Technology Collaboration Programme

New Users TCP Task “Social License to Automate 2.0” launches November 23rd 2022

What will end-users do, if they are asked to trust someone to control their heating, storage battery use, or dishwasher? The importance of this question is growing as grid operators and aggregation firms use automation to improve flexibility in power grids increasingly characterised by volatile renewable power generation and distributed sites of generation and storage. With automation technologies, home appliances can be pre-programmed and directly controlled during peak demand periods to reduce load or to help with grid congestion in case of a production surplus without putting strain on end-users to provide this flexibility manually. The question under which conditions households and communities would give their implicit approval (a social license) to such automated demand side management has been researched by the Users TCP Task “Social License to Automate”.
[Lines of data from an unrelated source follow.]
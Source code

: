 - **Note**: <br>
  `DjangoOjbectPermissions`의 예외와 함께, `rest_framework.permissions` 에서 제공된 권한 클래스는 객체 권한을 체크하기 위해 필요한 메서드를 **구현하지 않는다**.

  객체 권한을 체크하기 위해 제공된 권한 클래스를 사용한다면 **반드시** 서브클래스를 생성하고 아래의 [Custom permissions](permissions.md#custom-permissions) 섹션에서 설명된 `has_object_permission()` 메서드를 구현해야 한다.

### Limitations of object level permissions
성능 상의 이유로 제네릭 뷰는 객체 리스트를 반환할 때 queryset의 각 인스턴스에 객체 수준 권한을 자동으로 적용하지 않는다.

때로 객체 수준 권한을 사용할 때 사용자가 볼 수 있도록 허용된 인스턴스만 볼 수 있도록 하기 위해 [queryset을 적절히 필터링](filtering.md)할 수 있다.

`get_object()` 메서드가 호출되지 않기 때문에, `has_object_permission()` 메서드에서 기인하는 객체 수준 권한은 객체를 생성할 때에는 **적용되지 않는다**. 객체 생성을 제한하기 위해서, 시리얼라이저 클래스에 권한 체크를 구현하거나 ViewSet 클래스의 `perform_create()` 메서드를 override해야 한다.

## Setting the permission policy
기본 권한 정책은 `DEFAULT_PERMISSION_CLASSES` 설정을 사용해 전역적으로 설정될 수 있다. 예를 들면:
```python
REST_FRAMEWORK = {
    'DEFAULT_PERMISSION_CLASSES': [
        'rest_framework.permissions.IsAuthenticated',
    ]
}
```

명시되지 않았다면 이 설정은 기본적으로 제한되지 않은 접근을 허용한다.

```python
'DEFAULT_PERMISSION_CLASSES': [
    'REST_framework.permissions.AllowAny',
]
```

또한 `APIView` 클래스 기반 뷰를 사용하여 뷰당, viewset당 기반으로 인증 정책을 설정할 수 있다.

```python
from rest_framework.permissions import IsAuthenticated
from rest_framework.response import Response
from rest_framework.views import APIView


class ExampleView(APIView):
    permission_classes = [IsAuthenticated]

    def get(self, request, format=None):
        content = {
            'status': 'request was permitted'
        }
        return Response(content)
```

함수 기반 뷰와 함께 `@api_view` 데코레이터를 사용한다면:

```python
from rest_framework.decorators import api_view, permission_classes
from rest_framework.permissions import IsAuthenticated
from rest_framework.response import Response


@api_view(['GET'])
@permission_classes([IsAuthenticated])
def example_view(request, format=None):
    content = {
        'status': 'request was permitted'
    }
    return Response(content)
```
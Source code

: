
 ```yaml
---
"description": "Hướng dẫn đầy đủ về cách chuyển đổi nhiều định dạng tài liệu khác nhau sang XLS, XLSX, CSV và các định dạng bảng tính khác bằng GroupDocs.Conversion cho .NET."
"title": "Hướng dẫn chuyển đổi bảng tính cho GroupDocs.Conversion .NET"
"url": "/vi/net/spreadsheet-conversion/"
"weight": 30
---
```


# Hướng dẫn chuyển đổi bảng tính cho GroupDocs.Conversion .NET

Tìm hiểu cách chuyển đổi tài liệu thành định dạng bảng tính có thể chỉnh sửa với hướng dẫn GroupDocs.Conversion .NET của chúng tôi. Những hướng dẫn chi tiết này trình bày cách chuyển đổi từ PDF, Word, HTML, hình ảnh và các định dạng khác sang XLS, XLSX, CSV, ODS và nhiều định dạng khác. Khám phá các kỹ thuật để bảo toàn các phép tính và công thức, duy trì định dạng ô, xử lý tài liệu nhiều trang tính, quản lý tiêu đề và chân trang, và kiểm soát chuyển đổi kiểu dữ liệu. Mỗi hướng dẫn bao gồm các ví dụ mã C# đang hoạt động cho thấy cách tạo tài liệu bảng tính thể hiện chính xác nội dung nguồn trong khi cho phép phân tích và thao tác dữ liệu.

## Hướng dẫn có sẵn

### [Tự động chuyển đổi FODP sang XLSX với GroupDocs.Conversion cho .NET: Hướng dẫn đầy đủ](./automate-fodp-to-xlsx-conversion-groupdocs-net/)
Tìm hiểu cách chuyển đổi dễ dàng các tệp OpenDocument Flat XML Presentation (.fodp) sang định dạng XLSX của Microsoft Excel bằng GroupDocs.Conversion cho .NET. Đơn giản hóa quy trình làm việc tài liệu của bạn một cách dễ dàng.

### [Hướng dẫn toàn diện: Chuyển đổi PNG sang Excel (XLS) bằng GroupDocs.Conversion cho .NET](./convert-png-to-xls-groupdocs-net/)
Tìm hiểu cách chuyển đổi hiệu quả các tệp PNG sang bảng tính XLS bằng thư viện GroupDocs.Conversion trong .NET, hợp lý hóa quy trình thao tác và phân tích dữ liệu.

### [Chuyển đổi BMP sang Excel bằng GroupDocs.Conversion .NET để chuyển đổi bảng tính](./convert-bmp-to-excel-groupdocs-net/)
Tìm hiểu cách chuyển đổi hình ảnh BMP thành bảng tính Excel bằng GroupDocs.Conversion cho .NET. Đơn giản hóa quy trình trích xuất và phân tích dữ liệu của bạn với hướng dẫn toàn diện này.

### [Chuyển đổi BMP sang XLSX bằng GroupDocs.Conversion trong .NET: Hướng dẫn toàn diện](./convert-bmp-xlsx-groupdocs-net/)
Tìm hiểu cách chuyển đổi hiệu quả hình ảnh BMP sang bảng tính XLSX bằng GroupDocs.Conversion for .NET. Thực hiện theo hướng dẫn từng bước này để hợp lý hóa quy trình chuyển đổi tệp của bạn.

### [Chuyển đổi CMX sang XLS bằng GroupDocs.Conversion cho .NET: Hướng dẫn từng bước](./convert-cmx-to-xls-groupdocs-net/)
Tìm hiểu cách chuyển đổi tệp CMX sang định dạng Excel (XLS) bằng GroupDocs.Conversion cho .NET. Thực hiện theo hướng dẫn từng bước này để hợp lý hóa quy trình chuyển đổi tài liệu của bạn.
The follow-up Task “Social License to Automate 2.0” aims at developing a more in-depth and expanded understanding of how the granting of a social license to automate can be supported in a more inclusive and community-oriented manner. To do so, the role gender and diversity factors play in consumption flexibility and how they interact with engagement approaches will be explored in Subtask 1, technical and social factors that impact the contribution potential of energy communities will be analysed in Subtask 2 and flexibility markers in load profiles and associated data quality standards will be identified in Subtask 3. The Task, which will run for 24 months, will provide flexibility profiles, an expanded definition of the social license concept, and guidelines for policy and industry stakeholders.

The Task is led by the AIT Austrian Institute of Technology with the participating institutions EI-JKU Johannes Kepler University Linz – Energy Institute and FHTW University of Applied Sciences Technikum Vienna from Austria, UCC University College Cork from Ireland, TUTELFT Delft University of Technology from the Netherlands, NTNU Norwegian University of Science and Technology from Norway, Chalmers University of Technology from Sweden and UIG University of Geneva from Switzerland.

During the virtual kick-off meeting that took place on November 23rd and 24th, 2022, the experts from the six involved countries worked on developing a joint vision and shared their goals and perspectives for the output and impact of the Task. Further discussed was collaboration within the Users TCP and other TCPs and affiliated researchers systematically throughout the Task runtime, as well as next steps concerning Subtask-specific work and planning of stakeholder involvement and dissemination. The task team looks forward to working together towards the joint goal of providing better guidance on how to recruit and support citizens in their participation in automated Demand Side Management programs in an inclusive, community-oriented, and scalable manner.